Just when we thought we could call the Green Bay Packers playoff chances dead and anoint the Vikings as the class of the NFC….things change.
With Wal-Mart’s quiet back peddling on their initially aggressive RFID initiative or attempted Tiger Woods-esque call for privacy on the potential benefits from their investment, RFID has gradually slid into the trough of despair. Many technologies become over-hyped as service providers and consultants proclaim they can solve virtually any problem with the latest and greatest technology. Within the supply chain world no technology capability has been more hyped in the last ten years than RFID. But as is the case with many technologies that do not live up to the hype, companies start to shun them and become instantly dismissive of the potential benefits the technology could provide. Should companies put a stake in RFID? Is it dead?

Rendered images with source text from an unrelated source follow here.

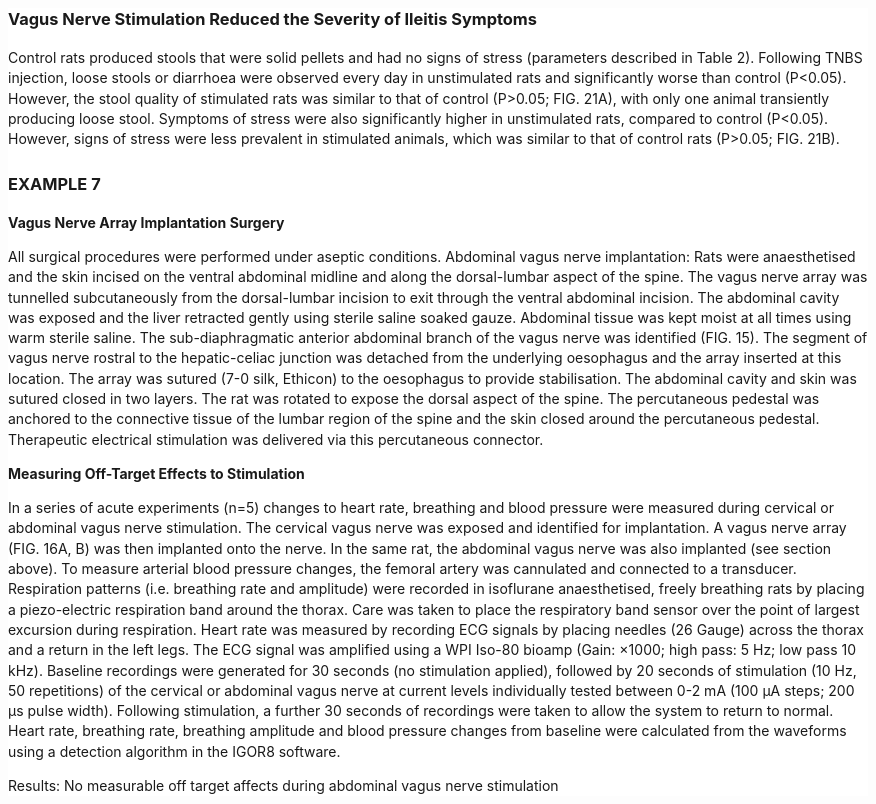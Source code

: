 ### Vagus Nerve Stimulation Reduced the Severity of Ileitis Symptoms

Control rats produced stools that were solid pellets and had no signs of stress (parameters described in Table 2). Following TNBS injection, loose stools or diarrhoea were observed every day in unstimulated rats and significantly worse than control (P<0.05). However, the stool quality of stimulated rats was similar to that of control (P>0.05; FIG. 21A), with only one animal transiently producing loose stool. Symptoms of stress were also significantly higher in unstimulated rats, compared to control (P<0.05). However, signs of stress were less prevalent in stimulated animals, which was similar to that of control rats (P>0.05; FIG. 21B).

### EXAMPLE 7

**Vagus Nerve Array Implantation Surgery**

All surgical procedures were performed under aseptic conditions. Abdominal vagus nerve implantation: Rats were anaesthetised and the skin incised on the ventral abdominal midline and along the dorsal-lumbar aspect of the spine. The vagus nerve array was tunnelled subcutaneously from the dorsal-lumbar incision to exit through the ventral abdominal incision. The abdominal cavity was exposed and the liver retracted gently using sterile saline soaked gauze. Abdominal tissue was kept moist at all times using warm sterile saline. The sub-diaphragmatic anterior abdominal branch of the vagus nerve was identified (FIG. 15). The segment of vagus nerve rostral to the hepatic-celiac junction was detached from the underlying oesophagus and the array inserted at this location. The array was sutured (7-0 silk, Ethicon) to the oesophagus to provide stabilisation. The abdominal cavity and skin was sutured closed in two layers. The rat was rotated to expose the dorsal aspect of the spine. The percutaneous pedestal was anchored to the connective tissue of the lumbar region of the spine and the skin closed around the percutaneous pedestal. Therapeutic electrical stimulation was delivered via this percutaneous connector.

**Measuring Off-Target Effects to Stimulation**

In a series of acute experiments (n=5) changes to heart rate, breathing and blood pressure were measured during cervical or abdominal vagus nerve stimulation. The cervical vagus nerve was exposed and identified for implantation. A vagus nerve array (FIG. 16A, B) was then implanted onto the nerve. In the same rat, the abdominal vagus nerve was also implanted (see section above). To measure arterial blood pressure changes, the femoral artery was cannulated and connected to a transducer. Respiration patterns (i.e. breathing rate and amplitude) were recorded in isoflurane anaesthetised, freely breathing rats by placing a piezo-electric respiration band around the thorax. Care was taken to place the respiratory band sensor over the point of largest excursion during respiration. Heart rate was measured by recording ECG signals by placing needles (26 Gauge) across the thorax and a return in the left legs. The ECG signal was amplified using a WPI Iso-80 bioamp (Gain: ×1000; high pass: 5 Hz; low pass 10 kHz). Baseline recordings were generated for 30 seconds (no stimulation applied), followed by 20 seconds of stimulation (10 Hz, 50 repetitions) of the cervical or abdominal vagus nerve at current levels individually tested between 0-2 mA (100 μA steps; 200 μs pulse width). Following stimulation, a further 30 seconds of recordings were taken to allow the system to return to normal. Heart rate, breathing rate, breathing amplitude and blood pressure changes from baseline were calculated from the waveforms using a detection algorithm in the IGOR8 software.

Results: No measurable off target affects during abdominal vagus nerve stimulation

I would argue that RFID will come out of the trough of despair and provide real/tangible value to companies….if they deploy it correctly. In the past companies have done one-off/point solution projects that provided little or no benefit, other than fulfilling a compliance requirement. A recent study by four university professors entitled “Empirical Evidence of RFID Impacts of Supply Chain Performance” offers hope to RFID enthusiasts. One of the study’s key findings was that for an organization to realize significant value from RFID required that the technology be deployed across the entire business operations or supply chain. A key point this study highlights is even deploying RFID throughout your company is unlikely to deliver significant value unless you are working closely with your extended supply chain (suppliers, manufacturers, logistics service providers, etc.). In order to remain competitive companies will be required to collaborate and work more closely with their supply chain partners. This will be a pre-requisite for companies looking to really leverage the value of RFID (in a non-closed loop scenario).
I recognize that I just advocated for deploying RFID throughout your entire extended supply chain but a key caveat: don’t apply it blindly. It is important that you consider the complete spectrum of data capture and communication options. There are several different technologies that can be used for data capture. Starting at the most simplistic pen and paper have been used prior to the adoption of barcodes. In most cases, companies have advanced beyond that to use one-dimensional barcodes, two-dimensional barcodes, multi-part barcodes, voice technology, etc. You need to evaluate if RFID (passive or active) is the right data capture and communication solution for the use case(s) you are considering. If you determine RFID is the right technology for the use case, per my earlier point above, make sure you examine the touch points of the process throughout your extended supply chain.
One last note that supports RFID’s return from the dead is the fact that the cost of the technology is becoming cheaper. As more RFID tags are produced, manufacturers gain additional economies of scale and can pass along those savings to buyers. In addition there have been several advancements in reading the RFID tags which in some cases have dramatically lowered the hardware costs. While this trend still needs to advance significantly to open up more potential use cases, it is trending the right way for greater adoption of RFID.
All in all, RFID has hit a sizable bump in the road like the Vikings did last week, but I don’t expect it to derail its long term prospects (or playoff chances).